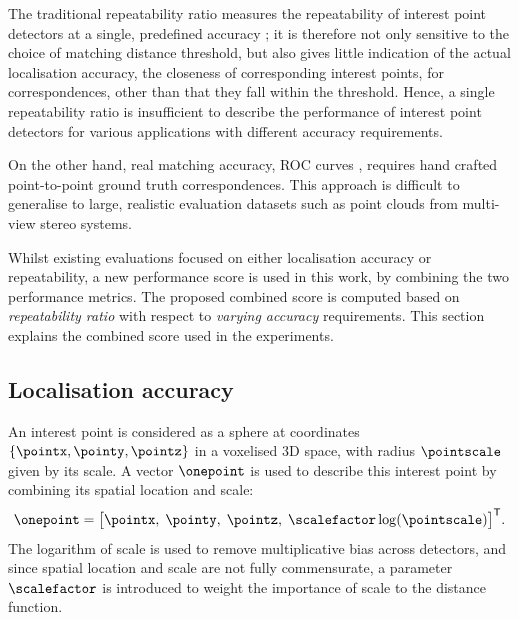 The traditional repeatability ratio measures the repeatability of interest point detectors at a single, predefined accuracy \cite{Schmid2000}; it is therefore not only sensitive to the choice of matching distance threshold, but also gives little indication of the actual localisation accuracy, \ie the closeness of corresponding interest points, for correspondences, other than that they fall within the threshold. Hence, a single repeatability ratio is insufficient to describe the performance of interest point detectors for various applications with different accuracy requirements. 

On the other hand, real matching accuracy, \eg ROC curves \cite{Bowyer1999}, requires hand crafted point-to-point ground truth correspondences. This approach is difficult to generalise to large, realistic evaluation datasets such as point clouds from multi-view stereo systems.     

Whilst existing evaluations focused on either localisation accuracy or repeatability, a new performance score is used in this work, by combining the two performance metrics. The proposed combined score is computed based on \emph{repeatability ratio} with respect to \emph{varying accuracy} requirements. This section explains the combined score used in the experiments. 

\subsection{Localisation accuracy}
An interest point is considered as a sphere at coordinates $\{\pointx, \pointy, \pointz\}$ in a voxelised 3D space, with radius $\pointscale$ given by its scale. A vector $\onepoint$ is used to describe this interest point by combining its spatial location and scale: 
\begin{equation}
	\onepoint = \big[ \pointx,\;\pointy,\;\pointz,\;\scalefactor\log(\pointscale) \big]^\mathsf{T}.
\label{eqn/eval/loc_vec}
\end{equation}
The logarithm of scale is used to remove multiplicative bias across detectors, and since spatial location and scale are not fully commensurate, a parameter $\scalefactor$ is introduced to weight the importance of scale to the distance function.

# # # #

Work instructions:
Reproduce all of the data exactly, omitting each picture it holds.

Output of the task:
 The traditional repeatability ratio measures the repeatability of interest point detectors at a single, predefined accuracy \cite{Schmid2000}; it is therefore not only sensitive to the choice of matching distance threshold, but also gives little indication of the actual localisation accuracy, \ie the closeness of corresponding interest points, for correspondences, other than that they fall within the threshold. Hence, a single repeatability ratio is insufficient to describe the performance of interest point detectors for various applications with different accuracy requirements. 

On the other hand, real matching accuracy, \eg ROC curves \cite{Bowyer1999}, requires hand crafted point-to-point ground truth correspondences. This approach is difficult to generalise to large, realistic evaluation datasets such as point clouds from multi-view stereo systems.     

Whilst existing evaluations focused on either localisation accuracy or repeatability, a new performance score is used in this work, by combining the two performance metrics. The proposed combined score is computed based on \emph{repeatability ratio} with respect to \emph{varying accuracy} requirements. This section explains the combined score used in the experiments. 

\subsection{Localisation accuracy}
An interest point is considered as a sphere at coordinates $\{\pointx, \pointy, \pointz\}$ in a voxelised 3D space, with radius $\pointscale$ given by its scale. A vector $\onepoint$ is used to describe this interest point by combining its spatial location and scale: 
\begin{equation}
	\onepoint = \big[ \pointx,\;\pointy,\;\pointz,\;\scalefactor\log(\pointscale) \big]^\mathsf{T}.
\label{eqn/eval/loc_vec}
\end{equation}
The logarithm of scale is used to remove multiplicative bias across detectors, and since spatial location and scale are not fully commensurate, a parameter $\scalefactor$ is introduced to weight the importance of scale to the distance function.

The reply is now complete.